A PETITION “to the authorities” is being circulated in Rhea County, Tenn., praying that the Sunday law shall be more strictly observed than heretofore. The Graysville Adventists know what that means and are preparing for whatever may come at the July term of the Circuit Court.

The regular time for the third quarterly meeting of the year in all the Adventist churches is the first Sabbath in July, which, this year, comes on the 6th. But as eleven of the male members of the church, including the elder, are likely to be in prison at that time, the meeting will be held one week earlier, namely, June 29. The story is thus told in a private letter written by one of the indicted Adventists to a minister of the denomination, whom he urges to be present at the meeting referred to:—

We have changed our quarterly meeting so as to come one week earlier this time. As the usual time of holding the meeting comes the same week that the Circuit Court for this county is in session, and as it is more that probable that a large number of the male members of the church will be in jail, we have concluded to make this change…. Has there ever before been a quarterly meeting among us changed for such a reason? … We are living in a wonderful time. May the dear Lord help us.
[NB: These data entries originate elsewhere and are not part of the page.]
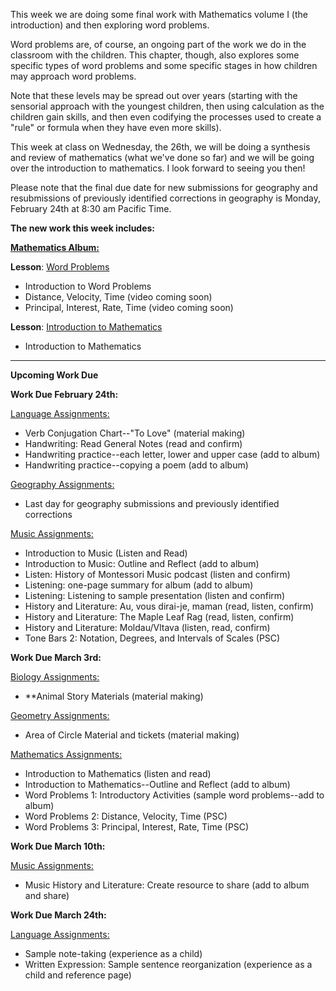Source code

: 
This week we are doing some final work with Mathematics volume I (the introduction) and then exploring word problems. 

Word problems are, of course, an ongoing part of the work we do in the classroom with the children. This chapter, though, also explores some specific types of word problems and some specific stages in how children may approach word problems. 

Note that these levels may be spread out over years (starting with the sensorial approach with the youngest children, then using calculation as the children gain skills, and then even codifying the processes used to create a "rule" or formula when they have even more skills). 

This week at class on Wednesday, the 26th, we will be doing a synthesis and review of mathematics (what we've done so far) and we will be going over the introduction to mathematics. I look forward to seeing you then!

Please note that the final due date for new submissions for geography and resubmissions of previously identified corrections in geography is Monday, February 24th at 8:30 am Pacific Time. 

**The new work this week includes:**

[**Mathematics Album:**](https://montessorinorthwest.populiweb.com/router/courseofferings/10738324/lessons/index)

**Lesson**: [Word Problems](https://montessorinorthwest.populiweb.com/router/courseofferings/10738324/lessons/12680259/show)

- Introduction to Word Problems
- Distance, Velocity, Time (video coming soon)
- Principal, Interest, Rate, Time (video coming soon)

**Lesson**: [Introduction to Mathematics](https://montessorinorthwest.populiweb.com/router/courseofferings/10738324/lessons/12680245/show)

- Introduction to Mathematics

_________________________________________________

**Upcoming Work Due**

**Work Due February 24th:**

[Language Assignments:](https://montessorinorthwest.populiweb.com/router/courseofferings/10738323/assignments/index)

- Verb Conjugation Chart--"To Love" (material making)
- Handwriting: Read General Notes (read and confirm)
- Handwriting practice--each letter, lower and upper case (add to album)
- Handwriting practice--copying a poem (add to album)

[Geography Assignments:](https://montessorinorthwest.populiweb.com/router/courseofferings/10738320/assignments/index)

- Last day for geography submissions and previously identified corrections

[Music Assignments:](https://montessorinorthwest.populiweb.com/router/courseofferings/10738325/assignments/index)

- Introduction to Music (Listen and Read)
- Introduction to Music: Outline and Reflect (add to album)
- Listen: History of Montessori Music podcast (listen and confirm)
- Listening: one-page summary for album (add to album)
- Listening: Listening to sample presentation (listen and confirm)
- History and Literature: Au, vous dirai-je, maman (read, listen, confirm)
- History and Literature: The Maple Leaf Rag (read, listen, confirm)
- History and Literature: Moldau/Vltava (listen, read, confirm)
- Tone Bars 2: Notation, Degrees, and Intervals of Scales (PSC)

**Work Due March 3rd:**

[Biology Assignments:](https://montessorinorthwest.populiweb.com/router/courseofferings/10738319/assignments/index)

- **Animal Story Materials (material making)

[Geometry Assignments:](https://montessorinorthwest.populiweb.com/router/courseofferings/10738321/assignments/index)

- Area of Circle Material and tickets (material making)

[Mathematics Assignments:](https://montessorinorthwest.populiweb.com/router/courseofferings/10738324/assignments/index)

- Introduction to Mathematics (listen and read)
- Introduction to Mathematics--Outline and Reflect (add to album)
- Word Problems 1: Introductory Activities (sample word problems--add to album)
- Word Problems 2: Distance, Velocity, Time (PSC)
- Word Problems 3: Principal, Interest, Rate, Time (PSC)

**Work Due March 10th:**

[Music Assignments:](https://montessorinorthwest.populiweb.com/router/courseofferings/10738325/assignments/index)

- Music History and Literature: Create resource to share (add to album and share)

**Work Due March 24th:**

[Language Assignments:](https://montessorinorthwest.populiweb.com/router/courseofferings/10738323/assignments/index)

- Sample note-taking (experience as a child)
- Written Expression: Sample sentence reorganization (experience as a child and reference page)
The brethren are all well, and good courage is full in the hearts of all. Our meetings are better and better as week succeeds week. Don’t forget us at the throne of grace.

The writer of the letter from which this extract is made, is a man of intelligence and refinement. He was an officer in the Union Army during the Rebellion, was subsequently a member of years been an official member of the Seventh-day Adventist church at Graysville. He is one of the most gentle, inoffensive and exemplary Christian men to be found anywhere, loved and respected by all who know him; but the first week in July is almost certain to see him a convicted inmate of the Rhea County Jail. Such is the practical working of the Tennessee Sunday statute.